Как вы себе представляете трудности и преимущества жизни поэта в иноязычной среде?
Трудности представляю себе очень хорошо. Родная речь — питательная среда поэзии. Тут важны все изменения, которые претерпевает язык; каждая речевая ситуация может породить новые стихи. Известно, что оглохший человек через некоторое время начинает плохо говорить, утрачивает правильную речь. Так и поэт, потеряв связь с родным языком, может прекратить писать на нем. Слава Богу, с Бродским этого не произошло; думаю, в силу его дарования и ума — понимания опасности, которая грозит ему, и готовности ее преодолеть.

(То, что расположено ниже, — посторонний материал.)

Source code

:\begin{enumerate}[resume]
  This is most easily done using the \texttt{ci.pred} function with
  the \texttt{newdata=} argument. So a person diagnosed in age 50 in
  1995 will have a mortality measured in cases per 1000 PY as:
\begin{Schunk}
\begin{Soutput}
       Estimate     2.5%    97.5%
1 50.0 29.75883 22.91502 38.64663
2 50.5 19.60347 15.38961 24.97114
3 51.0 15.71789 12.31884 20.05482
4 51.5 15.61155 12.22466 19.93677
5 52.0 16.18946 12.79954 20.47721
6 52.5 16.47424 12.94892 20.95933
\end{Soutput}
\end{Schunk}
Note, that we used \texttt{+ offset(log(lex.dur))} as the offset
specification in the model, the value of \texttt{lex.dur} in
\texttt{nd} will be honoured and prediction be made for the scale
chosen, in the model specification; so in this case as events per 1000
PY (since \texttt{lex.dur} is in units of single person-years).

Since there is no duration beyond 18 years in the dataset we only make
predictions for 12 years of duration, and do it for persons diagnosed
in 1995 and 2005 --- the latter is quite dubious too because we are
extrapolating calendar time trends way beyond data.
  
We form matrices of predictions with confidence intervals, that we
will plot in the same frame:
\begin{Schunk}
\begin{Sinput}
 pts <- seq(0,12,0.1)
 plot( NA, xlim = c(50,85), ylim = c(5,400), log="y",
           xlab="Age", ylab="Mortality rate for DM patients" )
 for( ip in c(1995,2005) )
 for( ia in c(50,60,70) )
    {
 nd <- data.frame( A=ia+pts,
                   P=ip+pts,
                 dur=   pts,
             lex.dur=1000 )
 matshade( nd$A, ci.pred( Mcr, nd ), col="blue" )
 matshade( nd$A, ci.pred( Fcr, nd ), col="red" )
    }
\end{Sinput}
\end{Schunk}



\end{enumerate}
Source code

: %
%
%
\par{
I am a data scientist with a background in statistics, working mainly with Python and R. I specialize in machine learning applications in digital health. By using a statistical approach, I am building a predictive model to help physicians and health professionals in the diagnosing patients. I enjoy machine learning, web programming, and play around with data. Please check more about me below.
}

Анатолий Найман цитирует в своей книге Ахматову, сказавшую по поводу "дела Бродского": "Какую биографию делают нашему рыжему, как будто он специально кого-то нанял"[155]. Видите ли вы в феномене Бродского слияние дара и судьбы?
К сожалению, у нас часто поэзию подменяют биографией. Я не согласна с ахматовским пониманием биографии (или судьбы). Мне кажется оно старомодным. С моей точки зрения, биография — дело десятое. У Баратынского или Тютчева ее, можно сказать, "не было". А Мандельштаму ее навязали. Возможно, биография сыграла в мировой славе Бродского известную роль, но, мне кажется, последнее время он тяготится биографией и предпочитает разговор о самих стихах.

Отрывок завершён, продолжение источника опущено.